Dheeraj Singh represents 20-odd petitioners who had taken the National Eligibility cum Entrance Test (NEET) which medical education aspirants must clear for admission to colleges across the country.
The Supreme Court is hearing the massive issue surrounding the all-India exam amid allegations of paper leak and unfair marking. As many as 24 lakh students took the exam on May 5. The court will hear the matter again next Thursday.
Mr Singh told NDTV that the NTA has now taken a stand contrary to its earlier position and stressed that there is "no bungling". "Some new facts have come to the fore. First, they said 67 toppers, this reduced to 61 after re-examination. And now, the new stand is there are only 17 toppers and the 44 others got 720/720 because they got compensatory marks for a wrong question," he said.
"Every day, the government and NTA are bringing new grounds and trying new ways to stop Re-NEET at any cost," Mr Singh said.
The lawyer was referring to the NTA's latest affidavit filed in the Supreme Court, in which the testing agency has said it has found no proof of a paper leak. The affidavit has come at a time when CBI is investigating the alleged paper leak case and has made arrests.
The lawyer also responded to the NTA's contention that a video on Telegram that claims to show the leaked question paper is fake.
"They have said it's edited. Our stand is that some information reached the students and they put it before the court. NTA saying that it is edited is not enough. They have not specified what their conclusion is based on. Did they check it sitting in their office or an expert decided it," Mr Singh said.

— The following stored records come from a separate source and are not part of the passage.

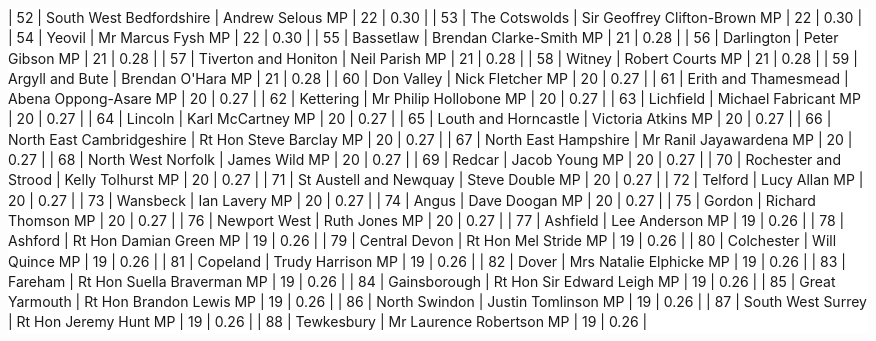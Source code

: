| 52 | South West Bedfordshire | Andrew Selous MP | 22 | 0.30 |
| 53 | The Cotswolds | Sir Geoffrey Clifton-Brown MP | 22 | 0.30 |
| 54 | Yeovil | Mr Marcus Fysh MP | 22 | 0.30 |
| 55 | Bassetlaw | Brendan Clarke-Smith MP | 21 | 0.28 |
| 56 | Darlington | Peter Gibson MP | 21 | 0.28 |
| 57 | Tiverton and Honiton | Neil Parish MP | 21 | 0.28 |
| 58 | Witney | Robert Courts MP | 21 | 0.28 |
| 59 | Argyll and Bute | Brendan O'Hara MP | 21 | 0.28 |
| 60 | Don Valley | Nick Fletcher MP | 20 | 0.27 |
| 61 | Erith and Thamesmead | Abena Oppong-Asare MP | 20 | 0.27 |
| 62 | Kettering | Mr Philip Hollobone MP | 20 | 0.27 |
| 63 | Lichfield | Michael Fabricant MP | 20 | 0.27 |
| 64 | Lincoln | Karl McCartney MP | 20 | 0.27 |
| 65 | Louth and Horncastle | Victoria Atkins MP | 20 | 0.27 |
| 66 | North East Cambridgeshire | Rt Hon Steve Barclay MP | 20 | 0.27 |
| 67 | North East Hampshire | Mr Ranil Jayawardena MP | 20 | 0.27 |
| 68 | North West Norfolk | James Wild MP | 20 | 0.27 |
| 69 | Redcar | Jacob Young MP | 20 | 0.27 |
| 70 | Rochester and Strood | Kelly Tolhurst MP | 20 | 0.27 |
| 71 | St Austell and Newquay | Steve Double MP | 20 | 0.27 |
| 72 | Telford | Lucy Allan MP | 20 | 0.27 |
| 73 | Wansbeck | Ian Lavery MP | 20 | 0.27 |
| 74 | Angus | Dave Doogan MP | 20 | 0.27 |
| 75 | Gordon | Richard Thomson MP | 20 | 0.27 |
| 76 | Newport West | Ruth Jones MP | 20 | 0.27 |
| 77 | Ashfield | Lee Anderson MP | 19 | 0.26 |
| 78 | Ashford | Rt Hon Damian Green MP | 19 | 0.26 |
| 79 | Central Devon | Rt Hon Mel Stride MP | 19 | 0.26 |
| 80 | Colchester | Will Quince MP | 19 | 0.26 |
| 81 | Copeland | Trudy Harrison MP | 19 | 0.26 |
| 82 | Dover | Mrs Natalie Elphicke MP | 19 | 0.26 |
| 83 | Fareham | Rt Hon Suella Braverman MP | 19 | 0.26 |
| 84 | Gainsborough | Rt Hon Sir Edward Leigh MP | 19 | 0.26 |
| 85 | Great Yarmouth | Rt Hon Brandon Lewis MP | 19 | 0.26 |
| 86 | North Swindon | Justin Tomlinson MP | 19 | 0.26 |
| 87 | South West Surrey | Rt Hon Jeremy Hunt MP | 19 | 0.26 |
| 88 | Tewkesbury | Mr Laurence Robertson MP | 19 | 0.26 |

The court, he said, had also asked when the alleged leak happened and what is its scope. "NTA is silent on this. The most interesting stand is that NTA has denied the Patna leak. There is a proper FIR, the CBI is probing it. So as per NTA, no leak happened in Patna."
NTA, Mr Singh said, is now claiming that no leak happened. "In that case, those (arrested) must be released," he said.
The testing agency, he said, had claimed that there is manual interference in their process and the system is computerised. "Then, how did six students in the same centre in Jhajjar with sequential role numbers top the exam," Mr Singh asked.
NTA is taking a stand that this is not a leak case, and that isolated paper solver gangs are at play, he said. "Paper solver gangs must have got the questions in advance. That's why they could solve them," the lawyer said.